Pushing the iPad Pro to Its Limits

I've written quite a bit about the iPad Pro here at 1Wayswim:

All of those pieces have led to this one... what are the limits of the iPad Pro? Where does it start falling behind a more traditional computing system like a laptop or a desktop? Can it really be used in a "professional" capacity?

In the fall of 2014 I went back to school to finish my masters degree in Space Systems Engineering. So for the past two years I have been fighting my way though a heavy course load on top of my normal workload in my day job. For most of those two years my weapon of choice was my trusty 11" MacBook Air. But after the iPad Pro was released I decided that with most of my school work behind me, the iPad Pro was going to be the more functional device for me. But there was one wild masters thesis/project. My final project for my final semester in my masters program is a very large paper (60+ pages). As you can see from my article history on this site I have no issues with writing, so length was never a concern for me. But the project I chose is graphic Intensive...lots of figures and diagrams. Not only did I need a way to produce very professional looking diagrams, but I also had to manipulate those diagrams within the construct of the paper I was writing. I wasn't so sure how the iPad Pro was going to hold up under those conditions. The results were mostly positive, but there were a few pain points along the way...

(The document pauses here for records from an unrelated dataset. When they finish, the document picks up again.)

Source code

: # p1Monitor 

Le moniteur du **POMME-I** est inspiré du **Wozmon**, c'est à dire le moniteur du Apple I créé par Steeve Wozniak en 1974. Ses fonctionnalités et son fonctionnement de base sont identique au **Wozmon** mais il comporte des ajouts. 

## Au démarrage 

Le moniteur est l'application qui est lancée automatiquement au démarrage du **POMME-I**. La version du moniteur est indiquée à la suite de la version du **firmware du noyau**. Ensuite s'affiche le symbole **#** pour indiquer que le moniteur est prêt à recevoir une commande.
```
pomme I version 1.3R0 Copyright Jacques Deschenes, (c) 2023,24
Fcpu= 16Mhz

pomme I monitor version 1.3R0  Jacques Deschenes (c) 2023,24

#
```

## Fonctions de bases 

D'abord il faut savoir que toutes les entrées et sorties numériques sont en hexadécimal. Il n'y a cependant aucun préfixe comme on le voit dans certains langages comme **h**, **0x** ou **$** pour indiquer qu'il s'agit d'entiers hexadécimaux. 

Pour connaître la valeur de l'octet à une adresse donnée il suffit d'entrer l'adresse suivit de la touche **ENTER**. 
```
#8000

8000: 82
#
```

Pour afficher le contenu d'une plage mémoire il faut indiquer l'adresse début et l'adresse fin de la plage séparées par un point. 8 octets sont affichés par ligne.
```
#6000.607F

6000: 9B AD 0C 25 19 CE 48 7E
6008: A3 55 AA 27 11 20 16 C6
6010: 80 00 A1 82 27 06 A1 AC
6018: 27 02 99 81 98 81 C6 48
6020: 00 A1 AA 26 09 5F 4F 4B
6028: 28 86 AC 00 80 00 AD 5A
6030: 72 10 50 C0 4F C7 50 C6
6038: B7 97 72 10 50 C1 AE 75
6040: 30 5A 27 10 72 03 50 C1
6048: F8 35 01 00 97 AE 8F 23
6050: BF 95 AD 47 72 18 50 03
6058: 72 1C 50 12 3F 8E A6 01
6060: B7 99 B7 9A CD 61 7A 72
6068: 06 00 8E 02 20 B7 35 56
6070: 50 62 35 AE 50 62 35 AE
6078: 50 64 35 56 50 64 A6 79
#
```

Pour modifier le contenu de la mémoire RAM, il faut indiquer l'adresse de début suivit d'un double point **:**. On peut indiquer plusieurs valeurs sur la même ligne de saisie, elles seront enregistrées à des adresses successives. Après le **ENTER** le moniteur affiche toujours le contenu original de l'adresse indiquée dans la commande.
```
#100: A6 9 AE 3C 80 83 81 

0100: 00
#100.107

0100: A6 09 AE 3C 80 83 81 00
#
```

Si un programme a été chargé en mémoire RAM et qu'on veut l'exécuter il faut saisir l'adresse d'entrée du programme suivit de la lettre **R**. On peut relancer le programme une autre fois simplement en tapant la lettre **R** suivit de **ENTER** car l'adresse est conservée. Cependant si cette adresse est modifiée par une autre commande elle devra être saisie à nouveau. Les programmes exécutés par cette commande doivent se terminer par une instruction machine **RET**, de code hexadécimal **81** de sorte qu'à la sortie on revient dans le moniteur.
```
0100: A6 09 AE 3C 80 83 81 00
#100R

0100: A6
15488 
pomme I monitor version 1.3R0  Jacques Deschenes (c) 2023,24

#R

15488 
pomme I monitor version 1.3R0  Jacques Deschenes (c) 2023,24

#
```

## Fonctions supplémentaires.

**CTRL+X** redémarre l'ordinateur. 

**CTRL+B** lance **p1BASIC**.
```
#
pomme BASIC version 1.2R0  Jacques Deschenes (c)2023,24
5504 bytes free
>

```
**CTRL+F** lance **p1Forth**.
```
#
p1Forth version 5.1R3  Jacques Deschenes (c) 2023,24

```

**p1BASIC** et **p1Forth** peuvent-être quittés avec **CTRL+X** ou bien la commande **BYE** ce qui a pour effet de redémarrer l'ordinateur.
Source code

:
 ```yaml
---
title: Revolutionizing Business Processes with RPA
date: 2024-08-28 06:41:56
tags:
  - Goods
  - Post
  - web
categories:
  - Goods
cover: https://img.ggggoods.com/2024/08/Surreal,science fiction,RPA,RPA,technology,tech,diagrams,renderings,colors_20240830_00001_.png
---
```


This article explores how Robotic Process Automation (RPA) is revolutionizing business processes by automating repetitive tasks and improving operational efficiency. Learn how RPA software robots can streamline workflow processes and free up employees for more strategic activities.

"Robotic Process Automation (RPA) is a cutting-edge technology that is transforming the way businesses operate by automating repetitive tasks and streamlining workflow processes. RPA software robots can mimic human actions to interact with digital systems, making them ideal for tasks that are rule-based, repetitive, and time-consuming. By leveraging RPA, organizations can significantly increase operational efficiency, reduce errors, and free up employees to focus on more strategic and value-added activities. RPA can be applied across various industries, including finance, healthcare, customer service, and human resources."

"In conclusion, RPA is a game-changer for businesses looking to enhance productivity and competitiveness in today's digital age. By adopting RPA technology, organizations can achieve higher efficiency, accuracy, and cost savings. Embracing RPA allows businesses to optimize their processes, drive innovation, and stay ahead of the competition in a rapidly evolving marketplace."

I spent the first 3-4 weeks of my project doing the research portion. Once I found a document or paper I needed to read I would save it off to a folder on DropBox. When I was ready to start reading documents I would then, from right within the iOS DropBox app, copy the document over to PDF Pen 2 for iOS and start reading, making notes and highlighting text with the Apple Pencil. As I would run across items that fed into my paper I would start outlining the concepts and content. The one pain point here was the file system interface with the DropBox app. It would cutoff the full name of each file sometimes making it quite difficult to find the file I was looking for. I have no idea why the DropBox app does this, especially given the enormous screen of the iPad Pro. DrpBox needs to update their app.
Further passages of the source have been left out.